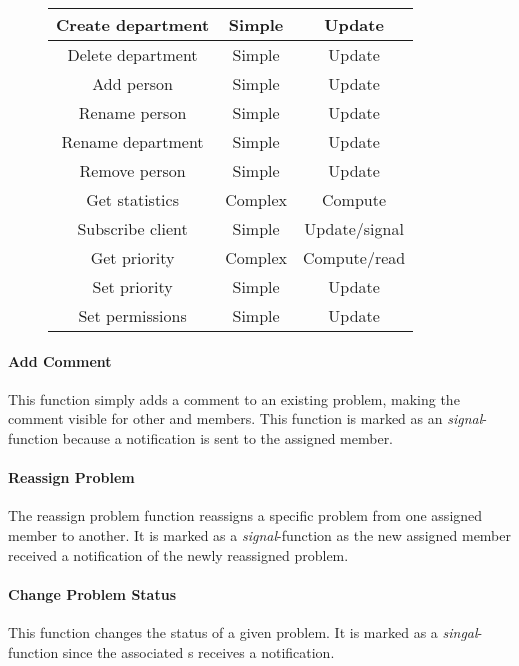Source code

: \begin{figure}[h]
\begin{center}
\begin{tabular}{|c|c|c|}
Create department & Simple & Update \\ \hline%
Delete department & Simple & Update \\ \hline%
Add person & Simple & Update \\ \hline%
Rename person & Simple & Update \\ \hline%
Rename department & Simple & Update \\ \hline%
Remove person & Simple & Update \\ \hline%
Get statistics & Complex & Compute \\ \hline%
Subscribe client & Simple & Update/signal \\ \hline%
Get priority & Complex & Compute/read \\ \hline%
Set priority & Simple & Update \\ \hline%
Set permissions & Simple & Update \\ \hline%

\end{tabular}
\end{center}
\label{tab:functionlist}
\end{figure}


\paragraph{Add Comment} This function simply adds a comment to an existing problem, making the comment visible for other \client{} and \astaff[] members. This function is marked as an \textit{signal}-function because a notification is sent to the assigned \astaff[] member.

\paragraph{Reassign Problem} The reassign problem function reassigns a specific problem from one assigned \astaff[] member to another. It is marked as a \textit{signal}-function as the new assigned \astaff[] member received a notification of the newly reassigned problem. 

\paragraph{Change Problem Status} This function changes the status of a given problem. It is marked as a \textit{singal}-function since the associated \client s receives a notification. 

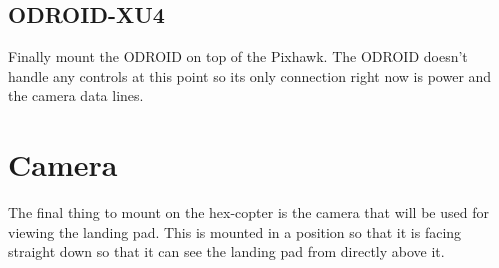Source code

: \documentclass[10pt,notitlepage]{article}
\begin{document}
\subsection{ODROID-XU4}
Finally mount the ODROID on top of the Pixhawk. The ODROID doesn't handle any controls at this point so its only connection right now is power and the camera data lines.

\section{Camera}
The final thing to mount on the hex-copter is the camera that will be used for viewing the landing pad. This is mounted in a position so that it is facing straight down so that it can see the landing pad from directly above it.
\end{document}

————————

== The task ==
Everything above except the pictures must be restated exactly.

== Exercise response ==
Source code

: \begin{figure}[h]
\begin{center}
\begin{tabular}{|c|c|c|}
Create department & Simple & Update \\ \hline%
Delete department & Simple & Update \\ \hline%
Add person & Simple & Update \\ \hline%
Rename person & Simple & Update \\ \hline%
Rename department & Simple & Update \\ \hline%
Remove person & Simple & Update \\ \hline%
Get statistics & Complex & Compute \\ \hline%
Subscribe client & Simple & Update/signal \\ \hline%
Get priority & Complex & Compute/read \\ \hline%
Set priority & Simple & Update \\ \hline%
Set permissions & Simple & Update \\ \hline%

\end{tabular}
\end{center}
\label{tab:functionlist}
\end{figure}


\paragraph{Add Comment} This function simply adds a comment to an existing problem, making the comment visible for other \client{} and \astaff[] members. This function is marked as an \textit{signal}-function because a notification is sent to the assigned \astaff[] member.

\paragraph{Reassign Problem} The reassign problem function reassigns a specific problem from one assigned \astaff[] member to another. It is marked as a \textit{signal}-function as the new assigned \astaff[] member received a notification of the newly reassigned problem. 

\paragraph{Change Problem Status} This function changes the status of a given problem. It is marked as a \textit{singal}-function since the associated \client s receives a notification. 

Source code

: \documentclass[10pt,notitlepage]{article}
\begin{document}
\subsection{ODROID-XU4}
Finally mount the ODROID on top of the Pixhawk. The ODROID doesn't handle any controls at this point so its only connection right now is power and the camera data lines.

\section{Camera}
The final thing to mount on the hex-copter is the camera that will be used for viewing the landing pad. This is mounted in a position so that it is facing straight down so that it can see the landing pad from directly above it.
\end{document}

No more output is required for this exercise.